Documents and interviews with people who work at the Texas Facilities Commission portray an agency gripped by internal dysfunction, complaints of special treatment and fears that major building initiatives are falling prey to petty squabbles.

Texas Facilities Commission Executive Director Harvey Hilderbran (left) and agency Chairman Robert D. Thomas.

Insecure. Insubordinate. Shameful.

Those aren’t even the worst slaps delivered to former state Rep. Harvey Hilderbran, now director of the billion-dollar agency that builds and maintains state office buildings. 

Here are a few more choice words and phrases being applied to Hilderbran by two of his own superiors — political appointees who oversee the Texas Facilities Commission: “Duplicity and lying;” “typical politician looking to blame others;” “leadership abdication.”

The descriptions were found among hundreds of pages of records provided to The Texas Tribune as part of a months-long investigation of the agency, which manages the facilities of more than 100 state agencies and is responsible for the construction of new state buildings, including a planned revamp of the Capitol complex.

Documents and interviews with people who work there portray an agency gripped by internal dysfunction, complaints of special treatment — including big salary increases — for Hilderbran and his confidantes, hostility directed at anyone who dares to buck him and fears that major building initiatives pushed by Gov.
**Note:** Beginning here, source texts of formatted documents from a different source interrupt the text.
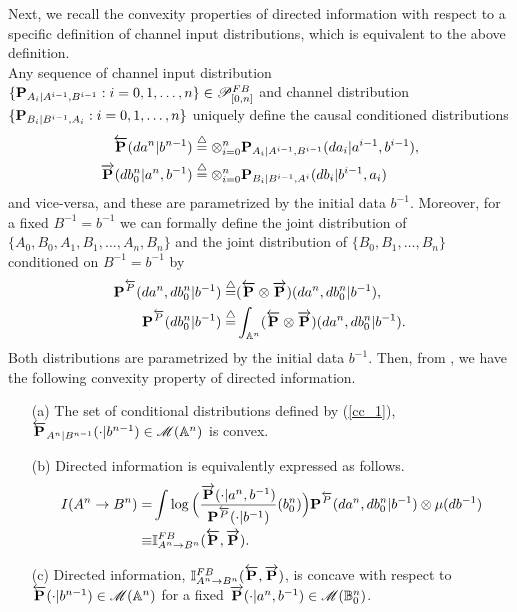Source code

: \documentclass[11pt, a4paper, journal,onecolumn]{IEEEtran}
\newcommand{\mb}{\mathbb}
\newcommand{\sr}{\stackrel}
\newcommand{\rar}{\rightarrow}
\newcommand{\tri}{\sr{\triangle}{=}}
\begin{document}
Next, we recall the convexity properties of directed information with respect to a specific definition of channel input distributions, which is equivalent to the above definition. \\
Any sequence of channel input distribution $\{{ \bf P}_{A_i|A^{i-1}, B^{i-1}}: i=0,1, \ldots, n\} \in {\cal P}_{[0,n]}^{FB}$ and channel distribution $\{{\bf P}_{B_i|B^{i-1}, A_i}: i=0,1, \ldots, n\}$
 uniquely define the causal conditioned distributions 
\begin{align}
{\overleftarrow {\bf P}}(da^n|b^{n-1}) &\tri \otimes_{i=0}^n {\bf P}_{A_i|A^{i-1}, B^{i-1}}(da_i|a^{i-1}, b^{i-1}), \label{cc_1} \\
 \overrightarrow{ {\bf P}}(db_0^n|a^n,b^{-1}) &\tri \otimes_{i=0}^n {\bf P}_{B_i|B^{i-1}, A^{i}}(db_i|b^{i-1}, a_{i})  \label{cc_2}
\end{align} 
and vice-versa, and these are parametrized by the initial data $b^{-1}$. Moreover, for a fixed $B^{-1}=b^{-1}$ we can formally define the joint distribution of $\{A_0, B_0, A_1, B_1, \ldots, A_n, B_n\}$   and the joint distribution of $\{B_0, B_1, \ldots, B_n\}$ conditioned on $B^{-1}=b^{-1}$ by   
\begin{align}
{\bf P}^{\overleftarrow{P}}(da^n,db_0^n|b^{-1})\tri & (\overleftarrow{ \bf P}\otimes \overrightarrow{\bf P})( da^n, db_0^n|b^{-1}), \\
{\bf P}^{\overleftarrow{P}}(db_0^n|b^{-1})\tri& \int_{\mb A^n} (\overleftarrow{ \bf P}\otimes \overrightarrow{\bf P})( da^n, db_0^n|b^{-1}).
\end{align}
Both distributions are parametrized by the initial data $b^{-1}$. Then, from \cite{charalambous-stavrou2012}, we have the following convexity property of  directed information.
\begin{itemize}
\item[(a)] The set of conditional distributions defined by (\ref{cc_1}), ${\overleftarrow {\bf P}}_{A^n|B^{n-1}}(\cdot|b^{n-1})\in {\cal M}({\mathbb A}^n)$ is convex.
\item[(b)] Directed information is equivalently expressed as follows.
\begin{align}
I(A^n\rightarrow B^n) =& \int   \log \Big( \frac{ \overrightarrow{\bf P}(\cdot|a^n,b^{-1})}{{\bf P}^{\overleftarrow{P}}(\cdot|b^{-1})}(b_0^n)\Big){\bf P}^{\overleftarrow{P}}( da^n, db_0^n|b^{-1})\otimes \mu(db^{-1})
\nonumber \\
\equiv & {\mathbb I}_{A^n \rar B^n}^{FB}(\overleftarrow{\bf P}, \overrightarrow{ \bf P}) .       \label{eqdi5}
\end{align}
\item[(c)] Directed information, ${\mathbb I}_{A^n \rar B^n}^{FB}(\overleftarrow{\bf P}, \overrightarrow{ \bf P})$, is concave with respect to ${\overleftarrow {\bf P}}(\cdot|b^{n-1})\in {\cal M}({\mathbb A}^n)$ for a fixed $\overrightarrow{\bf  P}(\cdot|a^n,b^{-1}) \in {\cal M}({\mathbb B}_{0}^n)$. 
\end{itemize}
\end{document}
Greg Abbott and other state leaders are falling prey to petty squabbles.  

In an effort to dial back the tension earlier this year, the commission spent about $5,500 to get “personnel relationship training” from outside consultant DeDe Church & Associates — derisively referred to in emails as “marriage counseling” — but internal correspondence shows relations have continued to deteriorate.

In a lengthy written statement sent to The Texas Tribune, Hilderbran expressed pride at his accomplishments as executive director and said many of the problems discussed in the internal records had already been fixed.

“It would be a shame for personality issues to taint the good work of this agency,” he said. “I appreciate the support I have from Commissioners and remain committed to working effectively with everyone.”

Commissioner Joe Slovacek, an appointee of Lt. Gov. Dan Patrick and a vocal critic of Hilderbran, questioned the need for expensive outside help and called on the director to “quit acting like a third-grade little girl” and to stop “whisper campaigns” meant to sow dissent among the oversight board.

In an August email to Hilderbran, commission Chairman Robert Thomas and another commissioner, Slovacek said that whenever he leaves the board “someone else can deal with the inmates in the asylum. I am sorry the poison is in the water.”  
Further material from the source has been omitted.